INPUT MATERIAL section start

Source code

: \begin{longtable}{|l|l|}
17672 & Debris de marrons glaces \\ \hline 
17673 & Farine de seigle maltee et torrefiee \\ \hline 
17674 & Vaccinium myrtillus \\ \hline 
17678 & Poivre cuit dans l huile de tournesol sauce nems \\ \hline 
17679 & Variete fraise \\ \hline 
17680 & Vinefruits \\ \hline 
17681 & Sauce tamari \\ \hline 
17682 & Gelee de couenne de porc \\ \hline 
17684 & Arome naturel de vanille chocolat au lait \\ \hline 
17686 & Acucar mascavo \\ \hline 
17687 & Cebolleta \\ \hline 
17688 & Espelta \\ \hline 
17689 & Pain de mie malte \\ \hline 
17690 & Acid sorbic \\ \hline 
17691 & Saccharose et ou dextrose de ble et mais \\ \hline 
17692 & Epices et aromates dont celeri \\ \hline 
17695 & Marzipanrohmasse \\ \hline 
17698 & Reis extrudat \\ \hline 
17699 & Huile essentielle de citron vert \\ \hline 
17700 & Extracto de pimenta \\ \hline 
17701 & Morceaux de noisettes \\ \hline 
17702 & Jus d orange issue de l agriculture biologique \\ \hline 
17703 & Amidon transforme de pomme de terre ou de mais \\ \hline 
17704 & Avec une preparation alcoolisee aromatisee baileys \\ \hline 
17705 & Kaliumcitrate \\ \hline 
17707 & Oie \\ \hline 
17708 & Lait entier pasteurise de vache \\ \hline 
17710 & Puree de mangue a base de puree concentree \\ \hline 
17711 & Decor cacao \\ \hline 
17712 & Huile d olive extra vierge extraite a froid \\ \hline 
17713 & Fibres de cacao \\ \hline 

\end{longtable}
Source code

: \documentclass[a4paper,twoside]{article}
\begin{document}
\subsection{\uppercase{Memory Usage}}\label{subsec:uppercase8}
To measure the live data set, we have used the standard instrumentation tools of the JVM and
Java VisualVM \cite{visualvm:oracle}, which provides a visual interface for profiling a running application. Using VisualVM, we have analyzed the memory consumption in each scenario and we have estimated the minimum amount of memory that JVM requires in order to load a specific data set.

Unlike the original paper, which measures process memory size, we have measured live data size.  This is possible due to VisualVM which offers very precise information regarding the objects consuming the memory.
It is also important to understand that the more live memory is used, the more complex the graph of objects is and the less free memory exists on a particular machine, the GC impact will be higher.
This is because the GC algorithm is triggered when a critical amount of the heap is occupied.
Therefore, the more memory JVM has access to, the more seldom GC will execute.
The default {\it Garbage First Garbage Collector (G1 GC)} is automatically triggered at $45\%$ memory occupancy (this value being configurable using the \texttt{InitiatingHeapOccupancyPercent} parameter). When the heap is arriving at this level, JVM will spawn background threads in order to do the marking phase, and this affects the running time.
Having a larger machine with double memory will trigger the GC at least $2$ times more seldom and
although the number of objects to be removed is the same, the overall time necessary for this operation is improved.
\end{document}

INPUT MATERIAL section end

ACTION ITEM:
Of the lines above, retype only those from the line containing "17684 & Arome" through the line containing "17707 & Oie \\ \hline", including both, exactly.

ANSWER TO THE PROBLEM:
17684 & Arome naturel de vanille chocolat au lait \\ \hline 
17686 & Acucar mascavo \\ \hline 
17687 & Cebolleta \\ \hline 
17688 & Espelta \\ \hline 
17689 & Pain de mie malte \\ \hline 
17690 & Acid sorbic \\ \hline 
17691 & Saccharose et ou dextrose de ble et mais \\ \hline 
17692 & Epices et aromates dont celeri \\ \hline 
17695 & Marzipanrohmasse \\ \hline 
17698 & Reis extrudat \\ \hline 
17699 & Huile essentielle de citron vert \\ \hline 
17700 & Extracto de pimenta \\ \hline 
17701 & Morceaux de noisettes \\ \hline 
17702 & Jus d orange issue de l agriculture biologique \\ \hline 
17703 & Amidon transforme de pomme de terre ou de mais \\ \hline 
17704 & Avec une preparation alcoolisee aromatisee baileys \\ \hline 
17705 & Kaliumcitrate \\ \hline 
17707 & Oie \\ \hline 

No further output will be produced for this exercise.